“Yes, do,” urged Roddy. “It’s most important to me.”
And then he slipped back down the steps and strolled along Park Lane, full of strange reflections.
That woman! It was the same woman of his hideous nightmare—the dark-faced woman who had held him beneath her evil influence, and forced him to commit some act against his will. But exactly what act it was he could not for the life of him recall. Sometimes he had an idea that he had been forced into the committal of a terrible crime, while at others the recollections all seemed so vague and fantastic that he dismissed them as the mere vagaries of an upset mind.
But he had found the woman. She was a friend of the Sandys! And did not Elma hold the photograph of the girl Edna, whom he had discovered in Welling Wood?

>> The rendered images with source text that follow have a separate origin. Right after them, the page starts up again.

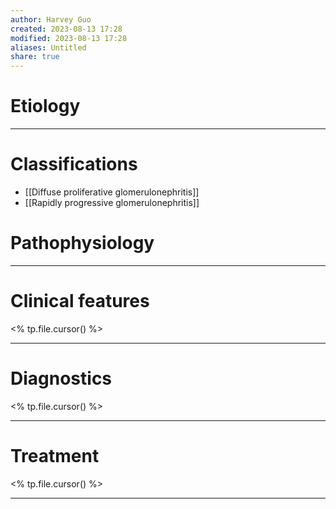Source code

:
 ```yaml
---
author: Harvey Guo
created: 2023-08-13 17:28
modified: 2023-08-13 17:28
aliases: Untitled
share: true
---
```

# Etiology


---
# Classifications
- [[Diffuse proliferative glomerulonephritis]]
- [[Rapidly progressive glomerulonephritis]]

# Pathophysiology


---
# Clinical features
<% tp.file.cursor() %>

---
# Diagnostics
<% tp.file.cursor() %>

---
# Treatment
<% tp.file.cursor() %>

---
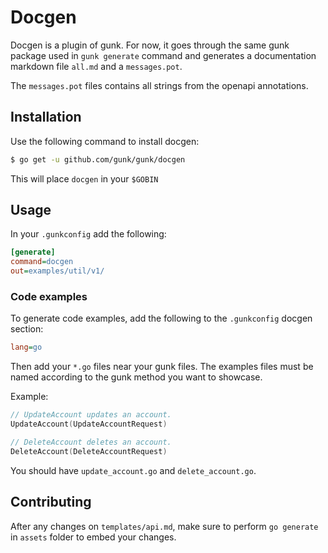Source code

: # Docgen

Docgen is a plugin of gunk. For now, it goes through the same gunk package used
in `gunk generate` command and generates a documentation markdown file `all.md`
and a `messages.pot`.

The `messages.pot` files contains all strings from the openapi annotations.

## Installation

Use the following command to install docgen:

```sh
$ go get -u github.com/gunk/gunk/docgen
```

This will place `docgen` in your `$GOBIN`

## Usage

In your `.gunkconfig` add the following:

```ini
[generate]
command=docgen
out=examples/util/v1/
```

### Code examples

To generate code examples, add the following to the `.gunkconfig` docgen section:

```ini
lang=go
```

Then add your `*.go` files near your gunk files. The examples files must be
named according to the gunk method you want to showcase.

Example:

```go
// UpdateAccount updates an account.
UpdateAccount(UpdateAccountRequest)

// DeleteAccount deletes an account.
DeleteAccount(DeleteAccountRequest)
```

You should have `update_account.go` and `delete_account.go`.

## Contributing

After any changes on `templates/api.md`, make sure to perform `go generate` in
`assets` folder to embed your changes.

The circumstances were more than strange!
A quarter of an hour later he returned to the house, and on slipping a ten-shilling note surreptitiously into the hand of the servant the latter said:
“The gentleman’s name is Mr Bertram Harrison, and the lady—a widow—is Mrs Freda Crisp.”
“Freda Crisp?” he echoed aghast.
“Yes. That’s the name Mr Hughes, the butler, told me,” the flunkey declared.
Roddy Homfray turned away. Freda Crisp! How amazing! That was the name of the woman against whom his father had warned him. That woman was undoubtedly his enemy. Why? Could it be possible that she was Elma’s enemy also? Was it possible that Elma, with the knowledge of the girl Edna, who had died in the wood and so mysteriously disappeared, suspected that handsome dark-haired woman of being implicated in the crime?
He recollected Elma’s curious reticence concerning the girl, and her refusal to make any allegations before she had ascertained and proved certain facts.